WHAT IS NEEDED —
If a line in the records below contains the word "that", copy it out.

(Saved entries)
· · · · ·

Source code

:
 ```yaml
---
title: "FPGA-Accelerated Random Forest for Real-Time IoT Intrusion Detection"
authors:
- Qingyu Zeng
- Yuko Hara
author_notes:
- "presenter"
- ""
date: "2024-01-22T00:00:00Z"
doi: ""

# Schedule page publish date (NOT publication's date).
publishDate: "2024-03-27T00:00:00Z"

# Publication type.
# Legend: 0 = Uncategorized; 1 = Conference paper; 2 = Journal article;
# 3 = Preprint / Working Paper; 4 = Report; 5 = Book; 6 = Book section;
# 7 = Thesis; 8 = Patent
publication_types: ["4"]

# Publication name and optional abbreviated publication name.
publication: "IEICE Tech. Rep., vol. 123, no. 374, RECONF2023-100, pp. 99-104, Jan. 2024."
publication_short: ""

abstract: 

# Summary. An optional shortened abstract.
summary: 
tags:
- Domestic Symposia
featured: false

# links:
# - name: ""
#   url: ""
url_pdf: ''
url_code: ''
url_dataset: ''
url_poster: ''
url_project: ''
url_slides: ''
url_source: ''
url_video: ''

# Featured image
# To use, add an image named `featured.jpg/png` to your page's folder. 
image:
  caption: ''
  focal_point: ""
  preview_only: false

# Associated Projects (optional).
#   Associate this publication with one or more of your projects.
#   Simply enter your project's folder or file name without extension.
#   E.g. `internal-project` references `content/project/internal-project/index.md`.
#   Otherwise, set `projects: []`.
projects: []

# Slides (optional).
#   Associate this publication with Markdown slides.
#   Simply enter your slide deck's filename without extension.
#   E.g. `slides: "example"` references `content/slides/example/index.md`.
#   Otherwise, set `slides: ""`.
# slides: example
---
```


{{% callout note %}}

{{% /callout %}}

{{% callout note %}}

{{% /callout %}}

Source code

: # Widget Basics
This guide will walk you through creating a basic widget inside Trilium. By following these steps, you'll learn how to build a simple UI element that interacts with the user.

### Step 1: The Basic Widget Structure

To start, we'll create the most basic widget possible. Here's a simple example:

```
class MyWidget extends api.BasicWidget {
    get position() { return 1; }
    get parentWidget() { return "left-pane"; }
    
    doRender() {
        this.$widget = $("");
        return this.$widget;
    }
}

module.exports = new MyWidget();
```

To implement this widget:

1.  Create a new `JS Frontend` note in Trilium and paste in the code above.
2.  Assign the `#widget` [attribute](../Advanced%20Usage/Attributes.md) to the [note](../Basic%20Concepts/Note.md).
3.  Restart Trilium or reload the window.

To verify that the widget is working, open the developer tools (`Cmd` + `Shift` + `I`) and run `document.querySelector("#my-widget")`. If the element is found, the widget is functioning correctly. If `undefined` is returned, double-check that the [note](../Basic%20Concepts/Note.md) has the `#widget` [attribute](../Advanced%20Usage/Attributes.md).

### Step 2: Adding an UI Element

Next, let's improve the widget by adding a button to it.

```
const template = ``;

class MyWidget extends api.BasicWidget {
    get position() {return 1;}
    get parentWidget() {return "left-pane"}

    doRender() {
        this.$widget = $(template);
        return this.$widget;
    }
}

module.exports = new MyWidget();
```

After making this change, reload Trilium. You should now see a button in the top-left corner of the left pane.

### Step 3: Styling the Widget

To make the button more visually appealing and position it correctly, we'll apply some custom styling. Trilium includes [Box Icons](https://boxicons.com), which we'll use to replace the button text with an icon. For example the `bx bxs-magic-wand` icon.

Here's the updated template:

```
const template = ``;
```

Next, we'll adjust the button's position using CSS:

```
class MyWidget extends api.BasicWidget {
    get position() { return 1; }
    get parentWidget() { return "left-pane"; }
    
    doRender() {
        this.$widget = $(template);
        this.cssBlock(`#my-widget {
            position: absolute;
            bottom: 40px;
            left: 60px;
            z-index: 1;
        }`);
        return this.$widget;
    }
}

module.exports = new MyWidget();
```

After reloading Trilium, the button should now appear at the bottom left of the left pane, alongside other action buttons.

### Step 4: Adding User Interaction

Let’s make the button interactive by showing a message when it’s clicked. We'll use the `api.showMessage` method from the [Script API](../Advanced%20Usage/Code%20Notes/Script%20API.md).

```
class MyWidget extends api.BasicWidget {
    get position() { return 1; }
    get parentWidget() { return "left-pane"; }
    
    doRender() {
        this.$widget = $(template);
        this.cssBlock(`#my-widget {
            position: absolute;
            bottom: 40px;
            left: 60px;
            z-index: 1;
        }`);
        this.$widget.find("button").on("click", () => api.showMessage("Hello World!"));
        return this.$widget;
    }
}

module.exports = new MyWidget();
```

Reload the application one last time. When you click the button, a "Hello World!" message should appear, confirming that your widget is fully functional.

· · · · ·

ANSWER TO THIS PROBLEM —
This guide will walk you through creating a basic widget inside Trilium. By following these steps, you'll learn how to build a simple UI element that interacts with the user.
To verify that the widget is working, open the developer tools (`Cmd` + `Shift` + `I`) and run `document.querySelector("#my-widget")`. If the element is found, the widget is functioning correctly. If `undefined` is returned, double-check that the [note](../Basic%20Concepts/Note.md) has the `#widget` [attribute](../Advanced%20Usage/Attributes.md).
Reload the application one last time. When you click the button, a "Hello World!" message should appear, confirming that your widget is fully functional.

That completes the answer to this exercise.